I felt like my confidence had been kidnapped, blindfolded by questions, and fear was strangling and choking out my faith. During my summer back at home I had to dive into my bible to reassure myself that God had my life under control. It was in my alone time with God that I found my peace and trust in him again. I learned that in situations where we are suddenly consumed by fear or don’t know what we are going to face, we as children of the King must remind ourselves of God's Word, which reads:
“Be strong and courageous. Do not be afraid or terrified because of them, for the Lord your God goes with you; He will never leave you nor forsake you.” (Deuteronomy 31:6 NIV)
“ Have I not commanded you? Be strong and courageous. Do not be terrified; do not be discouraged, for the Lord your God will be with you wherever you go.” (Joshua 1:9 NIV)
As a result of fear, we often dwell in our comfort zones. I let the lie that is fear move in and make my mind its home. If we don’t trust in God’s plans, we will indefinitely miss out on the incredible journey He has mapped out over us. SPOILER ALERT: Though the journey may involve seasons of waiting and ups and downs guess what?
We. Have. The. Victory.
Like reading the ending of a book first, we know what’s to come, and the beauty is found in how the author wrote the events to lead to such a conclusion. That’s why we love the concept of ‘rags to riches’. It wouldn’t be great if it were ‘riches to riches.’
We love the idea of contrast.
I was once lost but now I am found.”
“I was blind but now I see.”
So instead of letting fear brainwash our minds with misleading plots to our bestselling novel, let's just sit back and watch how good can God make our story. I can just imagine Jesus sitting back and say to the enemy, “ PLOT TWIST: she has the victory!”
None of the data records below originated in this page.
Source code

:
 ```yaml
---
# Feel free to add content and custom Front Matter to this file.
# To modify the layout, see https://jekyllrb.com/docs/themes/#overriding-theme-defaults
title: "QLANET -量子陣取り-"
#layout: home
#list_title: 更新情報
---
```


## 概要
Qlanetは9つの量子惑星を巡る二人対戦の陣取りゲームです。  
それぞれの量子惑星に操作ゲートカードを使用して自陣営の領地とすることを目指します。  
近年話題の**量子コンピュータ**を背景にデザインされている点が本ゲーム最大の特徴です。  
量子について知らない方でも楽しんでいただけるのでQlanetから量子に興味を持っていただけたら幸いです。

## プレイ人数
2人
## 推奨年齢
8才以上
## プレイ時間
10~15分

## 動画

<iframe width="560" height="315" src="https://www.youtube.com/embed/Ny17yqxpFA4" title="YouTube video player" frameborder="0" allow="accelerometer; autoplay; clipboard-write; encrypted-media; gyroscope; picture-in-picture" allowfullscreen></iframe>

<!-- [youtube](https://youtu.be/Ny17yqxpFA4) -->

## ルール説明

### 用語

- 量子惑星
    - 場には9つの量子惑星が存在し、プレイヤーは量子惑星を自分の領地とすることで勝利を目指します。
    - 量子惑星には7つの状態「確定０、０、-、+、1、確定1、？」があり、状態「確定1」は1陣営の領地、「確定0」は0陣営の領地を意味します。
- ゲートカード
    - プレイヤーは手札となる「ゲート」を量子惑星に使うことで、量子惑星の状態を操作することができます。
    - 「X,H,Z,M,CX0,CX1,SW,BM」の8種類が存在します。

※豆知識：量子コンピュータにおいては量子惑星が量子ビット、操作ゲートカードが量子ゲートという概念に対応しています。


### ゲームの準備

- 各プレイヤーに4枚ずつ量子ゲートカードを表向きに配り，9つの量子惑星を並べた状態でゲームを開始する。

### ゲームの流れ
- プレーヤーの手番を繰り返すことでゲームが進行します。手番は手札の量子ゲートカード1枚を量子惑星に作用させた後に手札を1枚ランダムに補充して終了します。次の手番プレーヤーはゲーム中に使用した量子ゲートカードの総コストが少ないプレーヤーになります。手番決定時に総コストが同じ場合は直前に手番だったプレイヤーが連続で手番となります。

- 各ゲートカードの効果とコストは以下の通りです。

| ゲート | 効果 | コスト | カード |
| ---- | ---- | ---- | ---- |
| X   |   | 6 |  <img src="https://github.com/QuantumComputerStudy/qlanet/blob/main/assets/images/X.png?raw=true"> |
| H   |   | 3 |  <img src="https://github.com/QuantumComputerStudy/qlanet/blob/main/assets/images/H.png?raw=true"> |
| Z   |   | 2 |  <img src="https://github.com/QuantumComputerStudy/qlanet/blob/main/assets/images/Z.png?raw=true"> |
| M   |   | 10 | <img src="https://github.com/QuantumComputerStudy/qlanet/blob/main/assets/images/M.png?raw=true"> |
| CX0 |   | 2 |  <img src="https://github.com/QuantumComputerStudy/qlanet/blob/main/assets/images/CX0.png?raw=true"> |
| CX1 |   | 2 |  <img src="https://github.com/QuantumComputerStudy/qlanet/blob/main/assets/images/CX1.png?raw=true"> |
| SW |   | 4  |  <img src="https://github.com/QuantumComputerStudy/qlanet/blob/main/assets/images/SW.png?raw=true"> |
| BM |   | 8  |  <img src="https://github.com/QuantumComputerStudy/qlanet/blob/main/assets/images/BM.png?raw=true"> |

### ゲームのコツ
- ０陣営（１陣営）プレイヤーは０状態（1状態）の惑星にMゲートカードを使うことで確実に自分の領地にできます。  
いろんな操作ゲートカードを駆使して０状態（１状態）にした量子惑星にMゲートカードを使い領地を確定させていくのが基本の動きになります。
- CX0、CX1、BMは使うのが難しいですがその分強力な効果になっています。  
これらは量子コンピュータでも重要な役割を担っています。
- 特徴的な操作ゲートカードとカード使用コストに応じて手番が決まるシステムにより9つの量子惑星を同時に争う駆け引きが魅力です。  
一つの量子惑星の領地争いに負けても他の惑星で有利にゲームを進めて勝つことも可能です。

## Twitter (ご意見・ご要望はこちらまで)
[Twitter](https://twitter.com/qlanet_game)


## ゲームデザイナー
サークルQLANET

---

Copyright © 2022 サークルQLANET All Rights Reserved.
I, like many of you, am still figuring out what God wants to complete in my life. I don’t know if tomorrow I’ll want to quit fashion and pursue becoming a baker! Move to Thailand to preach the gospel or start an orphanage in South America. Maybe we are focusing too much on being blindfolded and not focusing onto who is blindfolding us, or where they are leading us. What if I told you that it's God who is placing his hands over our eyes and leading us to a lifelong surprise party that glorifies Him and His will over our lives? Would you let him lead you?
Hey LYBM lovers! My name is Paola. I am Dominican and I was raised in Florida but I currently live in my birth state, New York. I am a lover of fashion and dance. You can catch me dancing to any beat I hear or sketching fashion figures on napkins at coffee shops. These are my greatest passions after my love for the Lord. Besides coffee, a newfound love of mine is bubble tea and pot stickers! I am currently enrolled at The Fashion Institute of Technology studying Fashion Design. I love traveling, I’ve traveled to many countries in Europe for vacation but I want to add some more stamps on my passport while preaching the gospel and leaving my beauty mark all around the world!